Recently, the renowned German technology consulting company TNG released an enhanced version of DeepSeek — DeepSeek-TNG-R1T2-Chimera, marking another major breakthrough in the reasoning efficiency and performance of deep learning models. This new version not only improves reasoning efficiency by 200%, but also significantly reduces reasoning costs through the innovative AoE architecture.
Innovative AoE Architecture
The Chimera version is a hybrid development based on three models of DeepSeek: R1-0528, R1, and V3-0324, and it adopts a new AoE (Adaptive Expert) architecture. This architecture finely optimizes the mixture-of-experts (MoE) architecture, allowing efficient use of model parameters, thereby enhancing reasoning performance and saving token output.
In various mainstream benchmark tests (such as MTBench and AIME-2024), the Chimera version outperforms the standard R1 version, demonstrating significant reasoning capabilities and cost-effectiveness.
Advantages of MoE Architecture
Before understanding the AoE architecture, we need to understand the mixture-of-experts (MoE) architecture. The MoE architecture divides the feed-forward layer of Transformer into multiple "experts," and each input token is only routed to a subset of experts. This method effectively improves the efficiency and performance of the model.

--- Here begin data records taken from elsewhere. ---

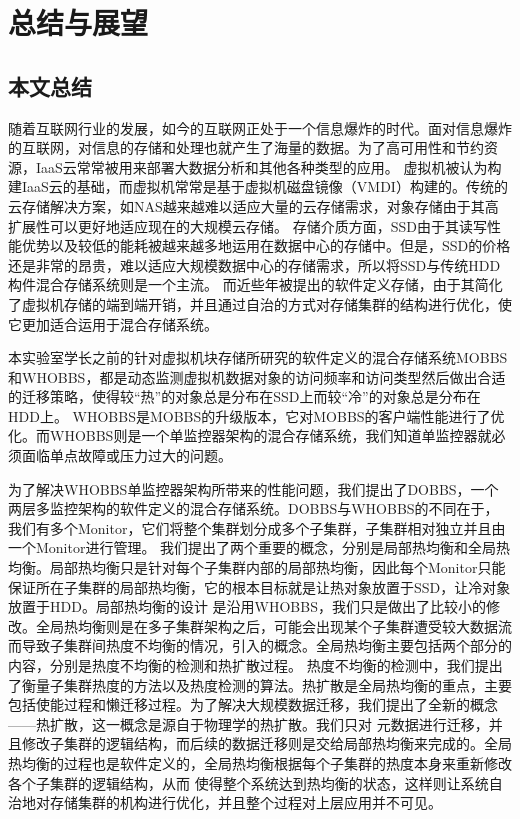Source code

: 
\chapter{总结与展望}
\label{chap:summary}
\section{本文总结}
随着互联网行业的发展，如今的互联网正处于一个信息爆炸的时代。面对信息爆炸的互联网，对信息的存储和处理也就产生了海量的数据。为了高可用性和节约资源，IaaS云常常被用来部署大数据分析和其他各种类型的应用。
虚拟机被认为构建IaaS云的基础，而虚拟机常常是基于虚拟机磁盘镜像（VMDI）构建的。传统的云存储解决方案，如NAS越来越难以适应大量的云存储需求，对象存储由于其高扩展性可以更好地适应现在的大规模云存储。
存储介质方面，SSD由于其读写性能优势以及较低的能耗被越来越多地运用在数据中心的存储中。但是，SSD的价格还是非常的昂贵，难以适应大规模数据中心的存储需求，所以将SSD与传统HDD构件混合存储系统则是一个主流。
而近些年被提出的软件定义存储，由于其简化了虚拟机存储的端到端开销，并且通过自治的方式对存储集群的结构进行优化，使它更加适合运用于混合存储系统。

本实验室学长之前的针对虚拟机块存储所研究的软件定义的混合存储系统MOBBS和WHOBBS，都是动态监测虚拟机数据对象的访问频率和访问类型然后做出合适的迁移策略，使得较“热”的对象总是分布在SSD上而较“冷”的对象总是分布在HDD上。
WHOBBS是MOBBS的升级版本，它对MOBBS的客户端性能进行了优化。而WHOBBS则是一个单监控器架构的混合存储系统，我们知道单监控器就必须面临单点故障或压力过大的问题。

为了解决WHOBBS单监控器架构所带来的性能问题，我们提出了DOBBS，一个两层多监控架构的软件定义的混合存储系统。DOBBS与WHOBBS的不同在于，我们有多个Monitor，它们将整个集群划分成多个子集群，子集群相对独立并且由一个Monitor进行管理。
我们提出了两个重要的概念，分别是局部热均衡和全局热均衡。局部热均衡只是针对每个子集群内部的局部热均衡，因此每个Monitor只能保证所在子集群的局部热均衡，它的根本目标就是让热对象放置于SSD，让冷对象放置于HDD。局部热均衡的设计
是沿用WHOBBS，我们只是做出了比较小的修改。全局热均衡则是在多子集群架构之后，可能会出现某个子集群遭受较大数据流而导致子集群间热度不均衡的情况，引入的概念。全局热均衡主要包括两个部分的内容，分别是热度不均衡的检测和热扩散过程。
热度不均衡的检测中，我们提出了衡量子集群热度的方法以及热度检测的算法。热扩散是全局热均衡的重点，主要包括使能过程和懒迁移过程。为了解决大规模数据迁移，我们提出了全新的概念——热扩散，这一概念是源自于物理学的热扩散。我们只对
元数据进行迁移，并且修改子集群的逻辑结构，而后续的数据迁移则是交给局部热均衡来完成的。全局热均衡的过程也是软件定义的，全局热均衡根据每个子集群的热度本身来重新修改各个子集群的逻辑结构，从而
使得整个系统达到热均衡的状态，这样则让系统自治地对存储集群的机构进行优化，并且整个过程对上层应用并不可见。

For example, the Mixtral-8x7B model launched by Mistral in 2023, although it only activates 1.3 billion parameters, can rival the LLaMA-2-70B model with 70 billion parameters, achieving six times higher reasoning efficiency.
The AoE architecture utilizes the fine-grained characteristics of MoE, allowing researchers to build sub-models with specific capabilities from existing mixture-of-experts models. By interpolating and selectively merging the weight tensors of parent models, the new model retains excellent characteristics while flexibly adjusting its performance according to actual needs.

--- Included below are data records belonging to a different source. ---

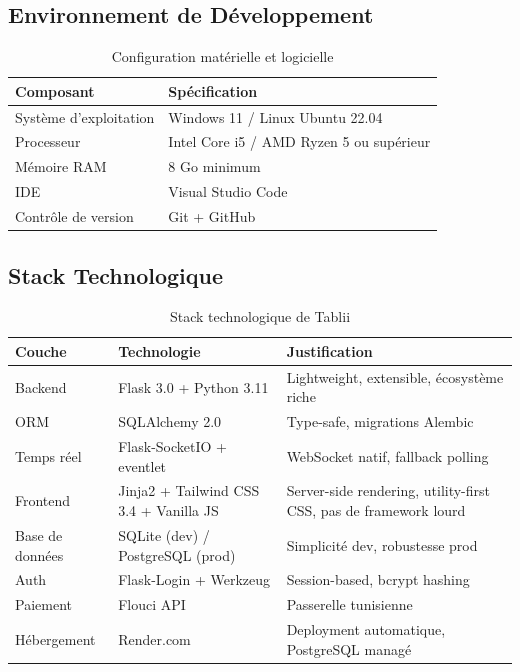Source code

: \documentclass[12pt,a4paper]{report}
\begin{document}
\subsection{Environnement de Développement}

\begin{table}[H]
    \centering
    \begin{tabularx}{\textwidth}{l X}
        \toprule
        \rowcolor{primary!10}
        \textbf{Composant} & \textbf{Spécification} \\
        \midrule
        Système d'exploitation & Windows 11 / Linux Ubuntu 22.04 \\
        Processeur & Intel Core i5 / AMD Ryzen 5 ou supérieur \\
        Mémoire RAM & 8 Go minimum \\
        IDE & Visual Studio Code \\
        Contrôle de version & Git + GitHub \\
        \bottomrule
    \end{tabularx}
    \caption{Configuration matérielle et logicielle}
    \label{tab:env}
\end{table}

\subsection{Stack Technologique}

\begin{table}[H]
    \centering
    \begin{tabularx}{\textwidth}{l l X}
        \toprule
        \rowcolor{primary!10}
        \textbf{Couche} & \textbf{Technologie} & \textbf{Justification} \\
        \midrule
        Backend & Flask 3.0 + Python 3.11 & Lightweight, extensible, écosystème riche \\
        ORM & SQLAlchemy 2.0 & Type-safe, migrations Alembic \\
        Temps réel & Flask-SocketIO + eventlet & WebSocket natif, fallback polling \\
        Frontend & Jinja2 + Tailwind CSS 3.4 + Vanilla JS & Server-side rendering, utility-first CSS, pas de framework lourd \\
        Base de données & SQLite (dev) / PostgreSQL (prod) & Simplicité dev, robustesse prod \\
        Auth & Flask-Login + Werkzeug & Session-based, bcrypt hashing \\
        Paiement & Flouci API & Passerelle tunisienne \\
        Hébergement & Render.com & Deployment automatique, PostgreSQL managé \\
        \bottomrule
    \end{tabularx}
    \caption{Stack technologique de Tablii}
    \label{tab:techstack}
\end{table}
\end{document}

Researchers selected DeepSeek-V3-0324 and DeepSeek-R1 as parent models, and through different fine-tuning techniques, both models demonstrated excellent reasoning capabilities and instruction following.

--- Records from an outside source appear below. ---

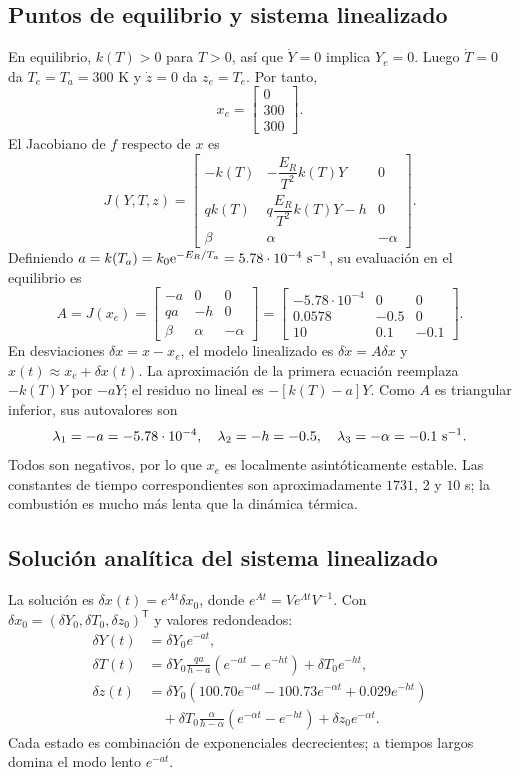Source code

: \documentclass[11pt,a4paper]{article}
\newcommand{\e}{\mathrm{e}}
\begin{document}
\subsection{Puntos de equilibrio y sistema linealizado}
En equilibrio, $k(T)>0$ para $T>0$, así que $\dot Y=0$ implica $Y_e=0$. Luego $\dot T=0$ da $T_e=T_a=300$ K y $\dot z=0$ da $z_e=T_e$. Por tanto,
\[
x_e=\begin{bmatrix}0\\300\\300\end{bmatrix}.
\]
El Jacobiano de $f$ respecto de $x$ es
\begin{equation}
J(Y,T,z)=\begin{bmatrix}
-k(T)&-\dfrac{E_R}{T^2}k(T)Y&0\\
qk(T)&q\dfrac{E_R}{T^2}k(T)Y-h&0\\
\beta&\alpha&-\alpha
\end{bmatrix}.
\end{equation}
Definiendo $a=k(T_a)=k_0\e^{-E_R/T_a}=5.78\cdot10^{-4}\ {\rm s}^{-1}$, su evaluación en el equilibrio es
\[
A=J(x_e)=\begin{bmatrix}-a&0&0\\qa&-h&0\\\beta&\alpha&-\alpha\end{bmatrix}
=\begin{bmatrix}-5.78\cdot10^{-4}&0&0\\0.0578&-0.5&0\\10&0.1&-0.1\end{bmatrix}.
\]
En desviaciones $\delta x=x-x_e$, el modelo linealizado es $\delta\dot{x}=A\delta x$ y $x(t)\approx x_e+\delta x(t)$. La aproximación de la primera ecuación reemplaza $-k(T)Y$ por $-aY$; el residuo no lineal es $-[k(T)-a]Y$.
Como $A$ es triangular inferior, sus autovalores son
\[
\lambda_1=-a=-5.78\cdot10^{-4},\quad\lambda_2=-h=-0.5,\quad
\lambda_3=-\alpha=-0.1\ {\rm s}^{-1}.
\]
Todos son negativos, por lo que $x_e$ es localmente asintóticamente estable. Las constantes de tiempo correspondientes son aproximadamente $1731$, $2$ y $10$ s; la combustión es mucho más lenta que la dinámica térmica.
\subsection{Solución analítica del sistema linealizado}
La solución es $\delta x(t)=e^{At}\delta x_0$, donde $e^{At}=Ve^{\Lambda t}V^{-1}$. Con $\delta x_0=(\delta Y_0,\delta T_0,\delta z_0)^\mathsf{T}$ y valores redondeados:
\begin{align*}
\delta Y(t)&=\delta Y_0e^{-at},\\
\delta T(t)&=\delta Y_0\frac{qa}{h-a}(e^{-at}-e^{-ht})+\delta T_0e^{-ht},\\
\delta z(t)&=\delta Y_0(100.70e^{-at}-100.73e^{-\alpha t}+0.029e^{-ht})\\
&\quad+\delta T_0\frac{\alpha}{h-\alpha}(e^{-\alpha t}-e^{-ht})+\delta z_0e^{-\alpha t}.
\end{align*}
Cada estado es combinación de exponenciales decrecientes; a tiempos largos domina el modo lento $e^{-at}$.
\end{document}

Weight Merging and Optimization
During the process of building the new sub-model, researchers first need to prepare the weight tensors of the parent models and directly manipulate them by parsing the weight files. Then, by defining weight coefficients, researchers can smoothly interpolate and merge the features of the parent models, generating new model variants.
During the merging process, researchers introduced threshold control and difference filtering mechanisms to ensure that only tensors with significant differences are included in the merging scope, thus reducing model complexity and computational costs.
In the MoE architecture, the routing expert tensor is a crucial component, as it determines which expert module is selected for input tokens during reasoning. The AoE method pays special attention to the merging of these tensors. Researchers found that optimizing the routing expert tensor can significantly enhance the reasoning capability of the sub-model.
Finally, using the PyTorch framework, researchers implemented the model merging. The merged weights were saved to new weight files, generating a new sub-model that demonstrates high efficiency and flexibility.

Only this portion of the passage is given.